Bornyakov was included in the rating of 25 trailblazing business leaders in Ukraine in 2016.

== Public service ==
In 2010, Oleksandr became a deputy of the Odesa Regional Council in a multi-mandate constituency, a member of the Regional Council Secretariat, and a chairman of the Commission on Informatization and Communications.

In 2015, Bornyakov was elected the deputy of the Odesa City Council, and a chairman of the Commission on Economic, Investment Policy, Trade, International Relations and IT.

=== Ministry of Digital Transformation of Ukraine ===
In October 2019 he was appointed Deputy Minister of Digital Transformation of Ukraine on IT industry development.

Bornyakov is behind such projects as Diia.City, uResidency electronic residency program, AI development.
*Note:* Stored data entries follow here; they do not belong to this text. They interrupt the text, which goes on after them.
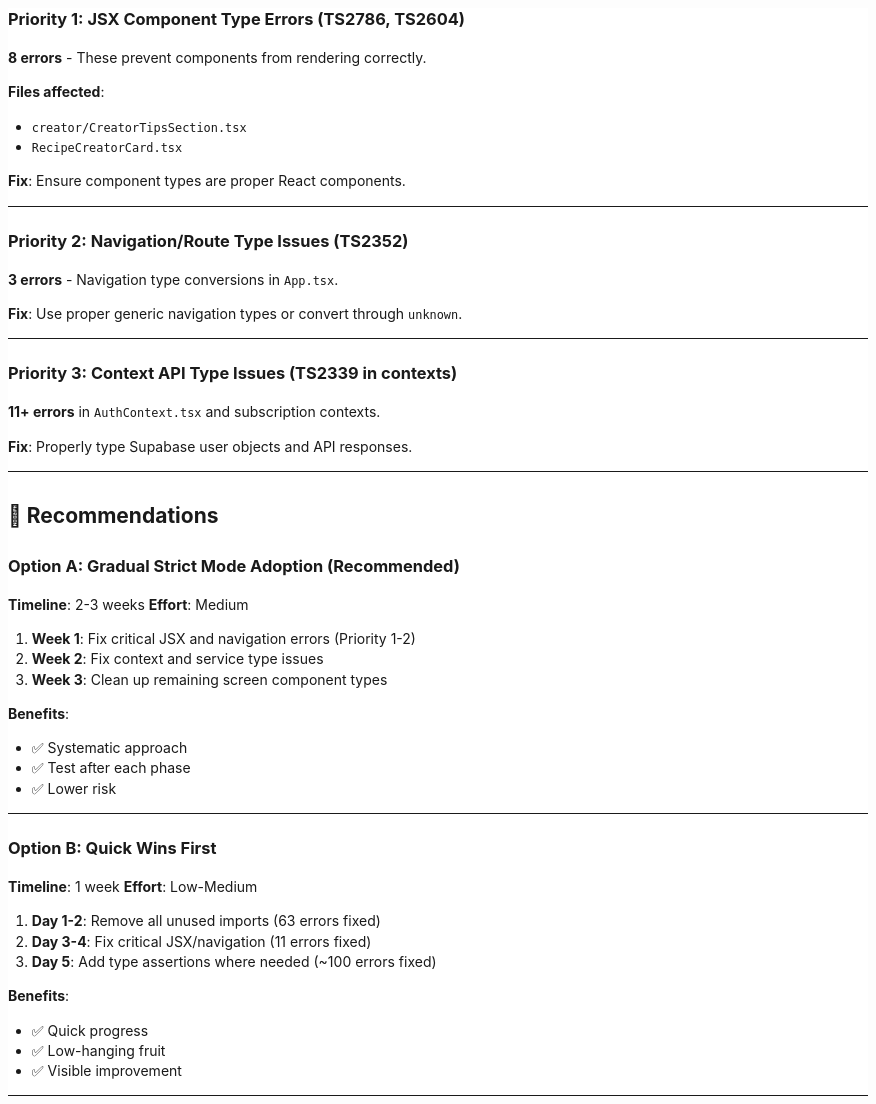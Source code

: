 ### Priority 1: JSX Component Type Errors (TS2786, TS2604)
**8 errors** - These prevent components from rendering correctly.

**Files affected**:
- `creator/CreatorTipsSection.tsx`
- `RecipeCreatorCard.tsx`

**Fix**: Ensure component types are proper React components.

---

### Priority 2: Navigation/Route Type Issues (TS2352)
**3 errors** - Navigation type conversions in `App.tsx`.

**Fix**: Use proper generic navigation types or convert through `unknown`.

---

### Priority 3: Context API Type Issues (TS2339 in contexts)
**11+ errors** in `AuthContext.tsx` and subscription contexts.

**Fix**: Properly type Supabase user objects and API responses.

---

## 📝 Recommendations

### Option A: Gradual Strict Mode Adoption (Recommended)
**Timeline**: 2-3 weeks
**Effort**: Medium

1. **Week 1**: Fix critical JSX and navigation errors (Priority 1-2)
2. **Week 2**: Fix context and service type issues
3. **Week 3**: Clean up remaining screen component types

**Benefits**:
- ✅ Systematic approach
- ✅ Test after each phase
- ✅ Lower risk

---

### Option B: Quick Wins First
**Timeline**: 1 week
**Effort**: Low-Medium

1. **Day 1-2**: Remove all unused imports (63 errors fixed)
2. **Day 3-4**: Fix critical JSX/navigation (11 errors fixed)
3. **Day 5**: Add type assertions where needed (~100 errors fixed)

**Benefits**:
- ✅ Quick progress
- ✅ Low-hanging fruit
- ✅ Visible improvement

---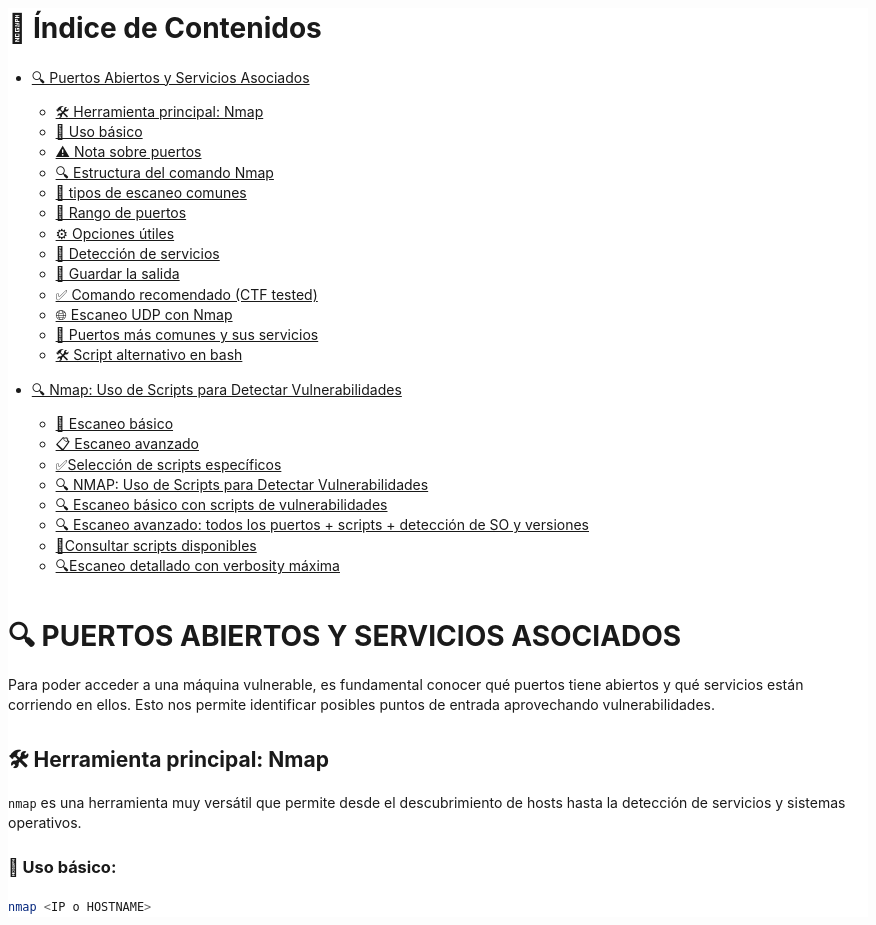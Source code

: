 # 📑 Índice de Contenidos

- [🔍 Puertos Abiertos y Servicios Asociados](#-puertos-abiertos-y-servicios-asociados)
  - [🛠 Herramienta principal: Nmap](#-herramienta-principal-nmap)
  - [🔰 Uso básico](#-uso-básico)
  - [⚠️ Nota sobre puertos](#️-nota-sobre-puertos)
  - [🔍 Estructura del comando Nmap](#-estructura-del-comando-nmap)
  - [🧪 tipos de escaneo comunes](#-tipos-de-escaneo-comunes)
  - [🎯 Rango de puertos](#-rango-de-puertos)
  - [⚙️ Opciones útiles](#️-opciones-útiles)
  - [🔌 Detección de servicios](#-detección-de-servicios)
  - [💾 Guardar la salida](#-guardar-la-salida)
  - [✅ Comando recomendado (CTF tested)](#-comando-recomendado-ctf-tested)
  - [🌐 Escaneo UDP con Nmap](#-escaneo-udp-con-nmap)
  - [🔌 Puertos más comunes y sus servicios](#-puertos-más-comunes-y-sus-servicios)
  - [🛠 Script alternativo en bash](#-si-no-funciona-el-scan-por-udp-ni-tcpip-podemos-usar-este-script)

 - [🔍 Nmap: Uso de Scripts para Detectar Vulnerabilidades](#-nmap-uso-de-scripts-para-detectar-vulnerabilidades)
   - [🔎 Escaneo básico](#escaneo-básico-con-scripts-de-vulnerabilidades)
   - [📋 Escaneo avanzado](#escaneo-avanzado-todos-los-puertos--scripts--detección-de-so-y-versiones)
   - [✅Selección de scripts específicos](#selección-de-scripts-específicos)
   - [🔍 NMAP: Uso de Scripts para Detectar Vulnerabilidades](#-🔍-nmap-uso-de-scripts-para-detectar-vulnerabilidades)
   - [🔍 Escaneo básico con scripts de vulnerabilidades](#escaneo-básico-con-scripts-de-vulnerabilidades)
   - [🔍 Escaneo avanzado: todos los puertos + scripts + detección de SO y versiones](#escaneo-avanzado-todos-los-puertos--scripts--detección-de-so-y-versiones)
   - [📖Consultar scripts disponibles](#consultar-scripts-disponibles)
   - [🔍Escaneo detallado con verbosity máxima](#escaneo-detallado-con-verbosity-máxima)





# 🔍 PUERTOS ABIERTOS Y SERVICIOS ASOCIADOS

Para poder acceder a una máquina vulnerable, es fundamental conocer qué puertos tiene abiertos y qué servicios están corriendo en ellos. Esto nos permite identificar posibles puntos de entrada aprovechando vulnerabilidades.

## 🛠 Herramienta principal: Nmap

`nmap` es una herramienta muy versátil que permite desde el descubrimiento de hosts hasta la detección de servicios y sistemas operativos.

### 🔰 Uso básico:

```bash
nmap <IP o HOSTNAME>
```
Oleksandr is also responsible for strengthening and expanding the startup ecosystem.

In 2019 he was appointedsecretary of the supervisory board of the Ukrainian Startup Fund. Also, as a representative of the Ministry of Digital Transformation, he coordinates the activity of the state defense-tech cluster Brave1, launched in April 2023.
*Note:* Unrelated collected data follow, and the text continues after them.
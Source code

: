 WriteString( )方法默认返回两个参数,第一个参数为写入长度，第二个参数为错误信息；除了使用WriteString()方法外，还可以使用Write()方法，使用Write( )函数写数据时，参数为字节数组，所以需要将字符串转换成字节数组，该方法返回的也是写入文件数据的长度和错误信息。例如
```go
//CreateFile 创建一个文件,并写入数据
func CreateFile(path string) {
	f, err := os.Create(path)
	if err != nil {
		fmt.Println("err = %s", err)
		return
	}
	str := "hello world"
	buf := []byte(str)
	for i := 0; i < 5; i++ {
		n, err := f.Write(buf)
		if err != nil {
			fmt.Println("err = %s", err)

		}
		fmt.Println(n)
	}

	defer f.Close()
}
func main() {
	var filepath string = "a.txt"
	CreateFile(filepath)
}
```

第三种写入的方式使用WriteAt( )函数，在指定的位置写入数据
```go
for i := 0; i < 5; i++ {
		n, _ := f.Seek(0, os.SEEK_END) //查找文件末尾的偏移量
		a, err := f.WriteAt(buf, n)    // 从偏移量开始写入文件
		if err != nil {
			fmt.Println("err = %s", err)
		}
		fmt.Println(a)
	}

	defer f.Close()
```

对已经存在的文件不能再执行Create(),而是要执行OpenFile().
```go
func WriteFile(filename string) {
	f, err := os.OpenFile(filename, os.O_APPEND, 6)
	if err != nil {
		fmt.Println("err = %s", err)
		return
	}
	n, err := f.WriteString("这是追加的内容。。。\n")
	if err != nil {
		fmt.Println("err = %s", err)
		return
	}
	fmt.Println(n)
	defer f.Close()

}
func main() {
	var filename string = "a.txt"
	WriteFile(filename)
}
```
On January 14, 2026, the Cabinet of Ministers of Ukraine appointed an acting Minister of Digital Transformation of Ukraine.

=== IT development and Diia.City ===
Diia.City is a legal and tax environment for IT companies in Ukraine that offers its residents low tax rates, venture investment tools, an alternative hiring model, and IP protection guarantees. It was launched on February 8, 2022. As of the end of 2023, Diia.City has attracted over 760 resident companies.

In June 2022, Diia.City was recognized by the Emerging Europe Awards in the Modern and Future-Proof Policymaking category, featured "For its unique contribution to position Ukraine as a powerful IT hub by creating enabling conditions for companies to grow and attract foreign investment".

In August 2022, Diia.City project received a Red Dot Design Award in the Brand Experience and Logo Design nominations. Now the Diia.City project will be featured in the annual Red Dot Design Yearbook and the Red Dot Design Museum in Essen, the world's largest collection of contemporary design achievements.

Brave1

Brave1 is a state defense-tech cluster co-founded by the Ministry of Digital Transformation of Ukraine, the Ministry of Defense of Ukraine, the General Staff of the Armed Forces of Ukraine, the National Security and Defense Council of Ukraine, the Ministry of Strategic Industries of Ukraine, and the Ministry of Economy of Ukraine. It is the one-of-a-kind entry point for cooperation in Ukrainian defense tech: companies, government, defense forces, investors, volunteer funds, and media. Being the united coordinational platform created for efficient communication between all stakeholders of the sphere, the cluster provides organizational, informational, and financial support for defense tech projects in Ukraine.